Tuesday, September 30, 2008

Anti-bailout commentary from Harvard economist

It sounds like this is Harvard's token Libertarian. He takes about the same point of view as my original bailout post, but elaborates more on the causes of the problem.


Thursday, September 25, 2008

Another View on the Bailout

Interesting different perspective from my point of view that the bailout is a bad deal for taxpayers. This view says our investment banker in chief, Paulson is getting a great deal for the taxpayers. Since it looks like we're going to do this thing, I hope he is right. I would much prefer that the government is a neutral arbiter on the economy, not a trader going for a big profit. I think that is extremely dangerous and not worth the trillion dollars that it might net us this time. Taking the cost out of running up the bubble ensures the next bubble will be bigger and more costly when it deflates. And this one is pretty big and pretty costly.

Here is Andy Kessler's point of view in the Wall Street Journal:


Wednesday, September 24, 2008

I have to write about the 700B Bailout

I don't think a taxpayer bailout of financial institutions makes sense. There are several alternatives that are better:

1. Amend the "Value at Market" rules for these derivative instruments that are so toxic. Create a "value to maturity" model and allow the financial institutions to use it for derivatives they intend to hold for more than a year. As defaults in the underlying instruments go up or down, they can use the model to revalue. Companies can use the derivatives for capital requirements on lending. The derivatives are no longer toxic for financial institutions and will regain market value that is much closer to their value if held to maturity. The advantages of the Bail Out with no taxpayer cost or or risk. Save 700 Billion with an accounting rule change.
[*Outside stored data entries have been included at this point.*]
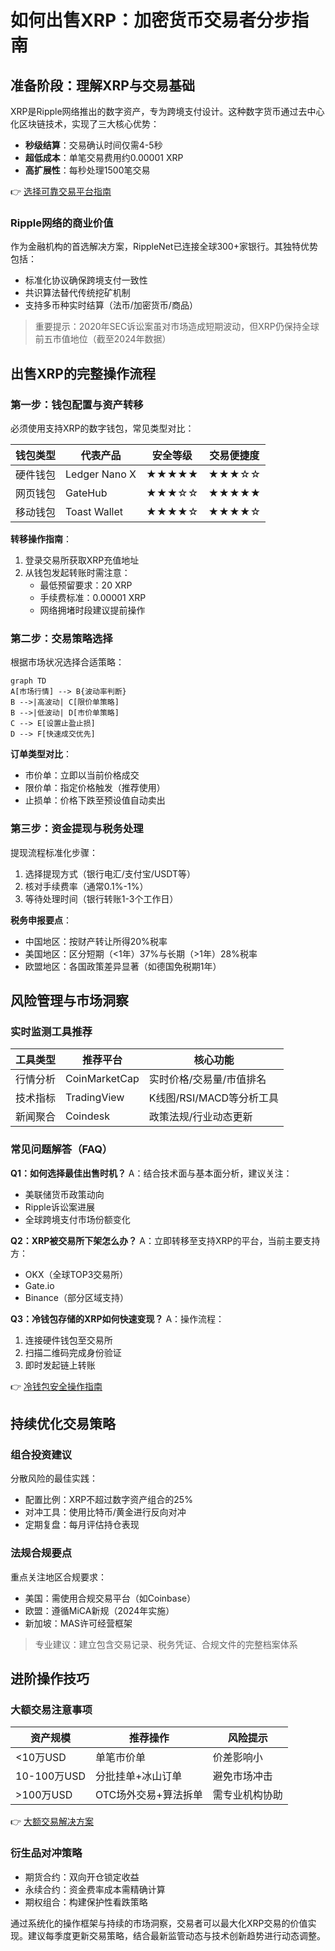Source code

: # 如何出售XRP：加密货币交易者分步指南

## 准备阶段：理解XRP与交易基础

XRP是Ripple网络推出的数字资产，专为跨境支付设计。这种数字货币通过去中心化区块链技术，实现了三大核心优势：

- **秒级结算**：交易确认时间仅需4-5秒
- **超低成本**：单笔交易费用约0.00001 XRP
- **高扩展性**：每秒处理1500笔交易

👉 [选择可靠交易平台指南](https://bit.ly/okx_welcome)

### Ripple网络的商业价值
作为金融机构的首选解决方案，RippleNet已连接全球300+家银行。其独特优势包括：
- 标准化协议确保跨境支付一致性
- 共识算法替代传统挖矿机制
- 支持多币种实时结算（法币/加密货币/商品）

> 重要提示：2020年SEC诉讼案虽对市场造成短期波动，但XRP仍保持全球前五市值地位（截至2024年数据）

## 出售XRP的完整操作流程

### 第一步：钱包配置与资产转移
必须使用支持XRP的数字钱包，常见类型对比：

| 钱包类型   | 代表产品          | 安全等级 | 交易便捷度 |
|------------|-------------------|----------|------------|
| 硬件钱包   | Ledger Nano X     | ★★★★★    | ★★★☆☆      |
| 网页钱包   | GateHub           | ★★★☆☆    | ★★★★★      |
| 移动钱包   | Toast Wallet      | ★★★★☆    | ★★★★☆      |

**转移操作指南**：
1. 登录交易所获取XRP充值地址
2. 从钱包发起转账时需注意：
   - 最低预留要求：20 XRP
   - 手续费标准：0.00001 XRP
   - 网络拥堵时段建议提前操作

### 第二步：交易策略选择
根据市场状况选择合适策略：

```mermaid
graph TD
A[市场行情] --> B{波动率判断}
B -->|高波动| C[限价单策略]
B -->|低波动| D[市价单策略]
C --> E[设置止盈止损]
D --> F[快速成交优先]
```

**订单类型对比**：
- 市价单：立即以当前价格成交
- 限价单：指定价格触发（推荐使用）
- 止损单：价格下跌至预设值自动卖出

### 第三步：资金提现与税务处理
提现流程标准化步骤：
1. 选择提现方式（银行电汇/支付宝/USDT等）
2. 核对手续费率（通常0.1%-1%）
3. 等待处理时间（银行转账1-3个工作日）

**税务申报要点**：
- 中国地区：按财产转让所得20%税率
- 美国地区：区分短期（<1年）37%与长期（>1年）28%税率
- 欧盟地区：各国政策差异显著（如德国免税期1年）

## 风险管理与市场洞察

### 实时监测工具推荐
| 工具类型   | 推荐平台               | 核心功能                   |
|------------|------------------------|----------------------------|
| 行情分析   | CoinMarketCap          | 实时价格/交易量/市值排名   |
| 技术指标   | TradingView              | K线图/RSI/MACD等分析工具   |
| 新闻聚合   | Coindesk               | 政策法规/行业动态更新      |

### 常见问题解答（FAQ）

**Q1：如何选择最佳出售时机？**
A：结合技术面与基本面分析，建议关注：
- 美联储货币政策动向
- Ripple诉讼案进展
- 全球跨境支付市场份额变化

**Q2：XRP被交易所下架怎么办？**
A：立即转移至支持XRP的平台，当前主要支持方：
- OKX（全球TOP3交易所）
- Gate.io
- Binance（部分区域支持）

**Q3：冷钱包存储的XRP如何快速变现？**
A：操作流程：
1. 连接硬件钱包至交易所
2. 扫描二维码完成身份验证
3. 即时发起链上转账

👉 [冷钱包安全操作指南](https://bit.ly/okx_welcome)

## 持续优化交易策略

### 组合投资建议
分散风险的最佳实践：
- 配置比例：XRP不超过数字资产组合的25%
- 对冲工具：使用比特币/黄金进行反向对冲
- 定期复盘：每月评估持仓表现

### 法规合规要点
重点关注地区合规要求：
- 美国：需使用合规交易平台（如Coinbase）
- 欧盟：遵循MiCA新规（2024年实施）
- 新加坡：MAS许可经营框架

> 专业建议：建立包含交易记录、税务凭证、合规文件的完整档案体系

## 进阶操作技巧

### 大额交易注意事项
| 资产规模   | 推荐操作                     | 风险提示               |
|------------|------------------------------|------------------------|
| <10万USD   | 单笔市价单                   | 价差影响小             |
| 10-100万USD| 分批挂单+冰山订单            | 避免市场冲击           |
| >100万USD  | OTC场外交易+算法拆单         | 需专业机构协助         |

👉 [大额交易解决方案](https://bit.ly/okx_welcome)

### 衍生品对冲策略
- 期货合约：双向开仓锁定收益
- 永续合约：资金费率成本需精确计算
- 期权组合：构建保护性看跌策略

通过系统化的操作框架与持续的市场洞察，交易者可以最大化XRP交易的价值实现。建议每季度更新交易策略，结合最新监管动态与技术创新趋势进行动态调整。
2. Do #1 or not do #1 and let the chips fall where they may. All these assets (including the homes) need to find their true market value in the new situation. The sooner they do, the sooner recovery can begin. From my point of view, the Lehman version of a "bailout" is going very well. Sell the valuable parts of the insolvent company, bond holders get the cash proceeds and the securities that are hard to value, preferred stockholders get something if the bond holders end up getting paid. The market is freaking now because every company is treated differently by the treasury secretary which creates enormous uncertainty. Maybe Lehman could have been sold intact if everybody wasn't waiting for the high inquisitor treasury secretary to kick-in a few billion of taxpayer dollars like he did for Bear Stearns.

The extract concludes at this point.